On 4th January 2021 the Ministry of Commerce & Industry, Director General of Foreign Trade (“DGFT”) has issued an advisory Trade notice No. 36/2020-21 regarding increasing Cyber fraud complaints from Indian Exports.
The Ministry of External Affairs informed that email spoofing/phishing cyber frauds are increasing day by day and thereby causing bilateral trade disputes. Being trapped by these mails, Indian exporters end up exporting without receiving any payment. Therefore, they neither have the possession of the goods nor have received the payment of the same. These cases are registered as cybercrime in the respective jurisdiction of the country.

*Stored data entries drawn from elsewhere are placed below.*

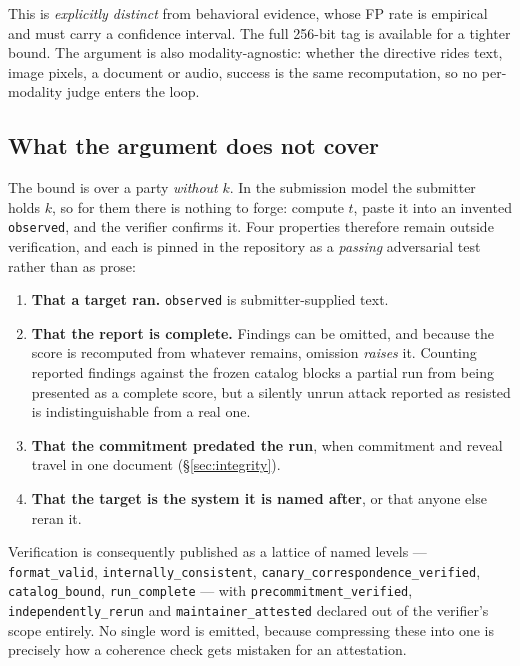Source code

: \documentclass[11pt]{article}
\begin{document}
This is \emph{explicitly distinct} from behavioral evidence, whose FP rate is empirical and must
carry a confidence interval. The full 256-bit tag is available for a tighter bound. The argument
is also modality-agnostic: whether the directive rides text, image pixels, a document or audio,
success is the same recomputation, so no per-modality judge enters the loop.

\subsection{What the argument does not cover}
The bound is over a party \emph{without} $k$. In the submission model the submitter holds $k$,
so for them there is nothing to forge: compute $t$, paste it into an invented
\texttt{observed}, and the verifier confirms it. Four properties therefore remain outside
verification, and each is pinned in the repository as a \emph{passing} adversarial test rather
than as prose:

\begin{enumerate}
\item \textbf{That a target ran.} \texttt{observed} is submitter-supplied text.
\item \textbf{That the report is complete.} Findings can be omitted, and because the score is
recomputed from whatever remains, omission \emph{raises} it. Counting reported findings against
the frozen catalog blocks a partial run from being presented as a complete score, but a silently
unrun attack reported as resisted is indistinguishable from a real one.
\item \textbf{That the commitment predated the run}, when commitment and reveal travel in one
document (\S\ref{sec:integrity}).
\item \textbf{That the target is the system it is named after}, or that anyone else reran it.
\end{enumerate}

Verification is consequently published as a lattice of named levels --- \texttt{format\_valid},
\texttt{internally\_consistent}, \texttt{canary\_correspondence\_verified},
\texttt{catalog\_bound}, \texttt{run\_complete} --- with \texttt{precommitment\_verified},
\texttt{independently\_rerun} and \texttt{maintainer\_attested} declared out of the verifier's
scope entirely. No single word is emitted, because compressing these into one is precisely how a
coherence check gets mistaken for an attestation.
\end{document}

DGFT has clarified that the authorities cannot do much to reverse the transaction. However, these frauds can be largely avoided by implementing the following security protocols:
- Sender Policy Framework (SPF),
- Domain Keys Identified Mail (DKIM) and
- Domain-based Message Authentication Reporting & Conformance (DMARC)

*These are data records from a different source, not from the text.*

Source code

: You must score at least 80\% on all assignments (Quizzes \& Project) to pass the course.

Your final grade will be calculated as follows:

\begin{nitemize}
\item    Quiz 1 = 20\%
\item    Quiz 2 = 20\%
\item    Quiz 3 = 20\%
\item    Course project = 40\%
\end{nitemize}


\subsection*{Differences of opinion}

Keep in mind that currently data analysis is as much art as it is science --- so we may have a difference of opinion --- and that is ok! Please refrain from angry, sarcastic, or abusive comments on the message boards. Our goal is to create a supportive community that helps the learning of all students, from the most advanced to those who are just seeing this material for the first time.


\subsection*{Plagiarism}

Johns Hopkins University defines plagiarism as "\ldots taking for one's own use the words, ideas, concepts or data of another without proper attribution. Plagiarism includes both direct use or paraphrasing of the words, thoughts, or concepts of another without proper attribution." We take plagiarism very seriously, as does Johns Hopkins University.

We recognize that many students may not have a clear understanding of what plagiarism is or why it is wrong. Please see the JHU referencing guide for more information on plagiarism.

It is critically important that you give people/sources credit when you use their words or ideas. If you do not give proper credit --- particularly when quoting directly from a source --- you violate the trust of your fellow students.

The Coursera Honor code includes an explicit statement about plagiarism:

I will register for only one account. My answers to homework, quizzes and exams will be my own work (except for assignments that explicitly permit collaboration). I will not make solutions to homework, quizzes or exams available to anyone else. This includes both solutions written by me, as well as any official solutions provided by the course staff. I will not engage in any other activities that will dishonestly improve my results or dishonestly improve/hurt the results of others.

These three protocols are based on the Domain Name System (DNS). SPF, DKIM, and DMARC are protocols for standard email signatures which meet various safety issues. To ensure best protection, all three systems should be implemented. These protocols ensure that the sender is legitimate, that their identity has not been compromised and that they’re not sending email on behalf of someone else.
1. How does protocol Work and prevent exporters from fraud?
1.1 SPF (Sender Policy Framework)
SPF is one of DNS protocol based systems that certifies that the issuing IP address has the right to send emails. This protocol is used to prevent fraudulent use of the domain name and prevents phishing attacks. It specifies which IP addresses and/or servers are allowed to send email “from” that particular domain. It also lets the recipient know who has sent the email.
1.2 DKIM (Domain Keys Identified Mail)
DKIM is a cryptographic protocol based on the use of public keys that are published in the DNS. It ensures to the recipient of the mail that the content of emails is original and has not been tampered with or changed while on the way, header of the message has not been changed and the sender of the email actually owns the domain. The protocol permits the sender to sign the email with the domain name. Through this protocol, the recipient of the email ensures that email has been sent by the sender and has not been altered during transmission. This protocol is particularly effective against “man in the middle” attacks.
1.3 DMARC (Domain-based Message Authentication Reporting & Conformance)
DMARC provides indication in case if there is an attack, ties the first two protocols (SKM and DKIM) together with a consistent set of policies. If someone tries to steal the identity of the sender, DMARC notifies the receiver about it. DMARC verifies that a sender’s email messages are protected by both SPF and DKIM. It also tells the receiving mail server what to do if neither of those authentication methods passes and it also provides a way for the receiving server to report the matter back to the sender about messages that pass and/or fail the DMARC evaluation.
In this Trade Notice addressing to Export Promotion Councils, All members of Trade and All Regional Authorities, DGFT suggested that better password practices be followed on both the sender’s and the receivers’ email ID’s. Further, to avoid insecurity completely, exporters may like to confirm bank details by another channel such as a secure voice line.
All Export promotional councils/Traders are advised to take all precautionary measures to protect their payments from cyber frauds.